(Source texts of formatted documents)
= Beginning of Section =

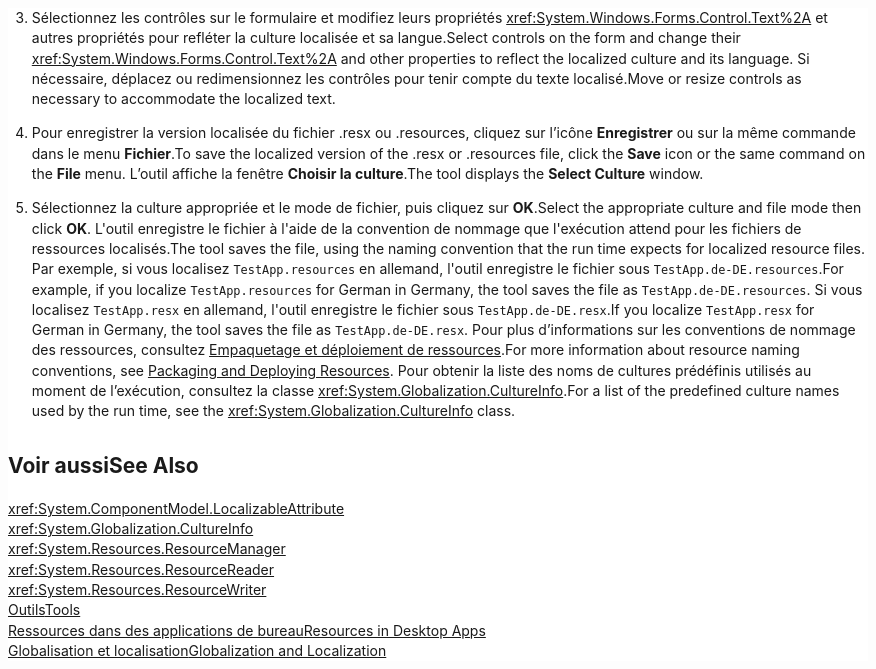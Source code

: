 3.  <span data-ttu-id="e808d-205">Sélectionnez les contrôles sur le formulaire et modifiez leurs propriétés <xref:System.Windows.Forms.Control.Text%2A> et autres propriétés pour refléter la culture localisée et sa langue.</span><span class="sxs-lookup"><span data-stu-id="e808d-205">Select controls on the form and change their <xref:System.Windows.Forms.Control.Text%2A> and other properties to reflect the localized culture and its language.</span></span> <span data-ttu-id="e808d-206">Si nécessaire, déplacez ou redimensionnez les contrôles pour tenir compte du texte localisé.</span><span class="sxs-lookup"><span data-stu-id="e808d-206">Move or resize controls as necessary to accommodate the localized text.</span></span>  
  
4.  <span data-ttu-id="e808d-207">Pour enregistrer la version localisée du fichier .resx ou .resources, cliquez sur l’icône **Enregistrer** ou sur la même commande dans le menu **Fichier**.</span><span class="sxs-lookup"><span data-stu-id="e808d-207">To save the localized version of the .resx or .resources file, click the **Save** icon or the same command on the **File** menu.</span></span> <span data-ttu-id="e808d-208">L’outil affiche la fenêtre **Choisir la culture**.</span><span class="sxs-lookup"><span data-stu-id="e808d-208">The tool displays the **Select Culture** window.</span></span>  
  
5.  <span data-ttu-id="e808d-209">Sélectionnez la culture appropriée et le mode de fichier, puis cliquez sur **OK**.</span><span class="sxs-lookup"><span data-stu-id="e808d-209">Select the appropriate culture and file mode then click **OK**.</span></span> <span data-ttu-id="e808d-210">L'outil enregistre le fichier à l'aide de la convention de nommage que l'exécution attend pour les fichiers de ressources localisés.</span><span class="sxs-lookup"><span data-stu-id="e808d-210">The tool saves the file, using the naming convention that the run time expects for localized resource files.</span></span> <span data-ttu-id="e808d-211">Par exemple, si vous localisez `TestApp.resources` en allemand, l'outil enregistre le fichier sous `TestApp.de-DE.resources`.</span><span class="sxs-lookup"><span data-stu-id="e808d-211">For example, if you localize `TestApp.resources` for German in Germany, the tool saves the file as `TestApp.de-DE.resources`.</span></span> <span data-ttu-id="e808d-212">Si vous localisez `TestApp.resx` en allemand, l'outil enregistre le fichier sous `TestApp.de-DE.resx`.</span><span class="sxs-lookup"><span data-stu-id="e808d-212">If you localize `TestApp.resx` for German in Germany, the tool saves the file as `TestApp.de-DE.resx`.</span></span> <span data-ttu-id="e808d-213">Pour plus d’informations sur les conventions de nommage des ressources, consultez [Empaquetage et déploiement de ressources](../../../docs/framework/resources/packaging-and-deploying-resources-in-desktop-apps.md).</span><span class="sxs-lookup"><span data-stu-id="e808d-213">For more information about resource naming conventions, see [Packaging and Deploying Resources](../../../docs/framework/resources/packaging-and-deploying-resources-in-desktop-apps.md).</span></span> <span data-ttu-id="e808d-214">Pour obtenir la liste des noms de cultures prédéfinis utilisés au moment de l’exécution, consultez la classe <xref:System.Globalization.CultureInfo>.</span><span class="sxs-lookup"><span data-stu-id="e808d-214">For a list of the predefined culture names used by the run time, see the <xref:System.Globalization.CultureInfo> class.</span></span>  
  
## <a name="see-also"></a><span data-ttu-id="e808d-215">Voir aussi</span><span class="sxs-lookup"><span data-stu-id="e808d-215">See Also</span></span>  
 <xref:System.ComponentModel.LocalizableAttribute>  
 <xref:System.Globalization.CultureInfo>  
 <xref:System.Resources.ResourceManager>  
 <xref:System.Resources.ResourceReader>  
 <xref:System.Resources.ResourceWriter>  
 [<span data-ttu-id="e808d-216">Outils</span><span class="sxs-lookup"><span data-stu-id="e808d-216">Tools</span></span>](../../../docs/framework/tools/index.md)  
 [<span data-ttu-id="e808d-217">Ressources dans des applications de bureau</span><span class="sxs-lookup"><span data-stu-id="e808d-217">Resources in Desktop Apps</span></span>](../../../docs/framework/resources/index.md)  
 [<span data-ttu-id="e808d-218">Globalisation et localisation</span><span class="sxs-lookup"><span data-stu-id="e808d-218">Globalization and Localization</span></span>](../../../docs/standard/globalization-localization/index.md)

= End of Section =

* TO DO *
Please copy the data shown above, line by line and exactly, omitting the images.

* TASK RESPONSE *
Source code

: 3.  <span data-ttu-id="e808d-205">Sélectionnez les contrôles sur le formulaire et modifiez leurs propriétés <xref:System.Windows.Forms.Control.Text%2A> et autres propriétés pour refléter la culture localisée et sa langue.</span><span class="sxs-lookup"><span data-stu-id="e808d-205">Select controls on the form and change their <xref:System.Windows.Forms.Control.Text%2A> and other properties to reflect the localized culture and its language.</span></span> <span data-ttu-id="e808d-206">Si nécessaire, déplacez ou redimensionnez les contrôles pour tenir compte du texte localisé.</span><span class="sxs-lookup"><span data-stu-id="e808d-206">Move or resize controls as necessary to accommodate the localized text.</span></span>  
  
4.  <span data-ttu-id="e808d-207">Pour enregistrer la version localisée du fichier .resx ou .resources, cliquez sur l’icône **Enregistrer** ou sur la même commande dans le menu **Fichier**.</span><span class="sxs-lookup"><span data-stu-id="e808d-207">To save the localized version of the .resx or .resources file, click the **Save** icon or the same command on the **File** menu.</span></span> <span data-ttu-id="e808d-208">L’outil affiche la fenêtre **Choisir la culture**.</span><span class="sxs-lookup"><span data-stu-id="e808d-208">The tool displays the **Select Culture** window.</span></span>  
  
5.  <span data-ttu-id="e808d-209">Sélectionnez la culture appropriée et le mode de fichier, puis cliquez sur **OK**.</span><span class="sxs-lookup"><span data-stu-id="e808d-209">Select the appropriate culture and file mode then click **OK**.</span></span> <span data-ttu-id="e808d-210">L'outil enregistre le fichier à l'aide de la convention de nommage que l'exécution attend pour les fichiers de ressources localisés.</span><span class="sxs-lookup"><span data-stu-id="e808d-210">The tool saves the file, using the naming convention that the run time expects for localized resource files.</span></span> <span data-ttu-id="e808d-211">Par exemple, si vous localisez `TestApp.resources` en allemand, l'outil enregistre le fichier sous `TestApp.de-DE.resources`.</span><span class="sxs-lookup"><span data-stu-id="e808d-211">For example, if you localize `TestApp.resources` for German in Germany, the tool saves the file as `TestApp.de-DE.resources`.</span></span> <span data-ttu-id="e808d-212">Si vous localisez `TestApp.resx` en allemand, l'outil enregistre le fichier sous `TestApp.de-DE.resx`.</span><span class="sxs-lookup"><span data-stu-id="e808d-212">If you localize `TestApp.resx` for German in Germany, the tool saves the file as `TestApp.de-DE.resx`.</span></span> <span data-ttu-id="e808d-213">Pour plus d’informations sur les conventions de nommage des ressources, consultez [Empaquetage et déploiement de ressources](../../../docs/framework/resources/packaging-and-deploying-resources-in-desktop-apps.md).</span><span class="sxs-lookup"><span data-stu-id="e808d-213">For more information about resource naming conventions, see [Packaging and Deploying Resources](../../../docs/framework/resources/packaging-and-deploying-resources-in-desktop-apps.md).</span></span> <span data-ttu-id="e808d-214">Pour obtenir la liste des noms de cultures prédéfinis utilisés au moment de l’exécution, consultez la classe <xref:System.Globalization.CultureInfo>.</span><span class="sxs-lookup"><span data-stu-id="e808d-214">For a list of the predefined culture names used by the run time, see the <xref:System.Globalization.CultureInfo> class.</span></span>  
  
## <a name="see-also"></a><span data-ttu-id="e808d-215">Voir aussi</span><span class="sxs-lookup"><span data-stu-id="e808d-215">See Also</span></span>  
 <xref:System.ComponentModel.LocalizableAttribute>  
 <xref:System.Globalization.CultureInfo>  
 <xref:System.Resources.ResourceManager>  
 <xref:System.Resources.ResourceReader>  
 <xref:System.Resources.ResourceWriter>  
 [<span data-ttu-id="e808d-216">Outils</span><span class="sxs-lookup"><span data-stu-id="e808d-216">Tools</span></span>](../../../docs/framework/tools/index.md)  
 [<span data-ttu-id="e808d-217">Ressources dans des applications de bureau</span><span class="sxs-lookup"><span data-stu-id="e808d-217">Resources in Desktop Apps</span></span>](../../../docs/framework/resources/index.md)  
 [<span data-ttu-id="e808d-218">Globalisation et localisation</span><span class="sxs-lookup"><span data-stu-id="e808d-218">Globalization and Localization</span></span>](../../../docs/standard/globalization-localization/index.md)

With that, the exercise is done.